=== Begin Enclosure ===
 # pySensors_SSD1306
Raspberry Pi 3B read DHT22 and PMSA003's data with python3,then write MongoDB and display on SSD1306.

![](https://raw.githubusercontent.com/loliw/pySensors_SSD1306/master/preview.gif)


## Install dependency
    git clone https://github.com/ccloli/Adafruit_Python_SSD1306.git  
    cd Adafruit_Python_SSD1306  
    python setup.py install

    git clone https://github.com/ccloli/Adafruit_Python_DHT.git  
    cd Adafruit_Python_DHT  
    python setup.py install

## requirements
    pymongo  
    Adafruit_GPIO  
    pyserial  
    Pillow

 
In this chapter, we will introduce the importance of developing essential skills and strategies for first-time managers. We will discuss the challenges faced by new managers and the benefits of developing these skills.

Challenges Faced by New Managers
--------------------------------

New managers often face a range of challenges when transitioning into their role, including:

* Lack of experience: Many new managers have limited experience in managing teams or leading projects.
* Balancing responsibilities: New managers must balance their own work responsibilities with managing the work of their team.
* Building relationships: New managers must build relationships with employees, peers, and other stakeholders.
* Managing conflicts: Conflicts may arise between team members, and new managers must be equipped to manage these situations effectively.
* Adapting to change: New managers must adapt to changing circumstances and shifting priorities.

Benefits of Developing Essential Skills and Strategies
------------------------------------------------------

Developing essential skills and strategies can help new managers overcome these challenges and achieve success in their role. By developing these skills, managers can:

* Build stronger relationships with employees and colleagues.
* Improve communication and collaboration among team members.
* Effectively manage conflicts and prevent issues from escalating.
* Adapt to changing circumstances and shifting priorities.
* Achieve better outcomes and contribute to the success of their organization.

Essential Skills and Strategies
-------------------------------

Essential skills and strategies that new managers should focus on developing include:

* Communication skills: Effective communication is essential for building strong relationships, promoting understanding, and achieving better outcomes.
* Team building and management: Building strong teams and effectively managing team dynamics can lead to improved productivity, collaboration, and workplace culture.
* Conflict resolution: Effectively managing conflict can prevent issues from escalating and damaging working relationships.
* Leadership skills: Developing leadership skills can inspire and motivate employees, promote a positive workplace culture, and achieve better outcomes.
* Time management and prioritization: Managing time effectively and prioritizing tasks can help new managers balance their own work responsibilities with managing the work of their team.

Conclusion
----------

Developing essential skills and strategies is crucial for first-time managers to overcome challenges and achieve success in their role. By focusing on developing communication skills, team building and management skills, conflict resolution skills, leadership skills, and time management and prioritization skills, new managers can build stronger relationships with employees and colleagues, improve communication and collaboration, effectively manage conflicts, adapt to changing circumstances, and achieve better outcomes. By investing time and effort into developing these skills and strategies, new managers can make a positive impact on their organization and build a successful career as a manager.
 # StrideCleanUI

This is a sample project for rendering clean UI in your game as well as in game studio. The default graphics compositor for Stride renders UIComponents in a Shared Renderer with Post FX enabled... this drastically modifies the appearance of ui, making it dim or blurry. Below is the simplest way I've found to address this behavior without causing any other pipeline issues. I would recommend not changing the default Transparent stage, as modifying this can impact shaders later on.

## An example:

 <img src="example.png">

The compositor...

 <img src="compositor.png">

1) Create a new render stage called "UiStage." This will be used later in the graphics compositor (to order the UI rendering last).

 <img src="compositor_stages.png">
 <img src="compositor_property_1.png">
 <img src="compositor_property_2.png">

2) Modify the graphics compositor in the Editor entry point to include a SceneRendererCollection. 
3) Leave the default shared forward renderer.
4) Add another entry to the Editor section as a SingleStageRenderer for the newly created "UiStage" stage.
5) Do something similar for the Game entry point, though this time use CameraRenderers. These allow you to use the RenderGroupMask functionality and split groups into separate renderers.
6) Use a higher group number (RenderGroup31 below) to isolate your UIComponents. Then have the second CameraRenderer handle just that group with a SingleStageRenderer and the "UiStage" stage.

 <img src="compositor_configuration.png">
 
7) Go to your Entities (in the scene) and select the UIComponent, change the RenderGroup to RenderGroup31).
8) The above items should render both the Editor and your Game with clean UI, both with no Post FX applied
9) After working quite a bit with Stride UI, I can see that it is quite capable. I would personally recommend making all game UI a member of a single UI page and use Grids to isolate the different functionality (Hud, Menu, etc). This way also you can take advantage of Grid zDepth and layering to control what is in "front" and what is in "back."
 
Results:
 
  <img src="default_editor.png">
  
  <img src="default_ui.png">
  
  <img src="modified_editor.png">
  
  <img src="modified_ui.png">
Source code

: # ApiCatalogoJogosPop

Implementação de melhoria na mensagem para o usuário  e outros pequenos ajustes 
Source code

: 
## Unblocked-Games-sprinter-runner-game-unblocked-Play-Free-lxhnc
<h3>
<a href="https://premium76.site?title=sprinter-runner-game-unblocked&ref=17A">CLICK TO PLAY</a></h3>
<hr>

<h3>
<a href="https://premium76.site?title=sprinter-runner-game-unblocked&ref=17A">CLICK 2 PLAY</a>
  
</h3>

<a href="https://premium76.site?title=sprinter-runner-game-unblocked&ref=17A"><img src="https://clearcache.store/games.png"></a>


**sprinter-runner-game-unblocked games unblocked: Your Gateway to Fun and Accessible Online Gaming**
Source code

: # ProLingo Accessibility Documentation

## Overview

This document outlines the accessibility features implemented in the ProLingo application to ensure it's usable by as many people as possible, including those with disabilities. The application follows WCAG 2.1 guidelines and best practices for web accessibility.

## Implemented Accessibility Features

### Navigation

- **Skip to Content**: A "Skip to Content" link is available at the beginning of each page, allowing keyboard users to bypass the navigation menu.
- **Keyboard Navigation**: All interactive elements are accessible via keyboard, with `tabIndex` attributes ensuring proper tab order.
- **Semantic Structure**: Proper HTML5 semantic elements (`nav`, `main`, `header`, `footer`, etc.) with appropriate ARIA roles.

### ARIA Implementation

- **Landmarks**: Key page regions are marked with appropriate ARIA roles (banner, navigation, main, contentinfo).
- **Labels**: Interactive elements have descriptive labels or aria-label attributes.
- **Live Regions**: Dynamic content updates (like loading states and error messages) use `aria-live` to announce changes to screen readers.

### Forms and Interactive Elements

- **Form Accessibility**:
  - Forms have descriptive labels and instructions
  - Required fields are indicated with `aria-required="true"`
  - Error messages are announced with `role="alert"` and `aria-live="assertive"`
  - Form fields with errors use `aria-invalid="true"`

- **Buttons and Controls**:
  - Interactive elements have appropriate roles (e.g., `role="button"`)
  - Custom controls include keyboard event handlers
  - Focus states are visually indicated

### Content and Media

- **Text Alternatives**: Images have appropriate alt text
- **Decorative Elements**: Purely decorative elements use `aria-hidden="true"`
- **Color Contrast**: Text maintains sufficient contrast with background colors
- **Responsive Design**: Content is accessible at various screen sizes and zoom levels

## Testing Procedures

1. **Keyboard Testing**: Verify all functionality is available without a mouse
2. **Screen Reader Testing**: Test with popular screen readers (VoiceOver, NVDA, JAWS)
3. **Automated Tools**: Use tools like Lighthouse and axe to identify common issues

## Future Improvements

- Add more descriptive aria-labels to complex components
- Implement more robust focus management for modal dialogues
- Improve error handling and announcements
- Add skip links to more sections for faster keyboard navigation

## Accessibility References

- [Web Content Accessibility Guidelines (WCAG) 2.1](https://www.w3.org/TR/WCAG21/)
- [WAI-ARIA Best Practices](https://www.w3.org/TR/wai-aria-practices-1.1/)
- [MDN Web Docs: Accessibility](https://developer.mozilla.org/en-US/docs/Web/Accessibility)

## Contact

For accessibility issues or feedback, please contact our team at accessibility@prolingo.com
=== End Enclosure ===
## Required action
Every line above in which the word "more" occurs needs to be copied.

## Exercise output
- Add more descriptive aria-labels to complex components
- Implement more robust focus management for modal dialogues
- Add skip links to more sections for faster keyboard navigation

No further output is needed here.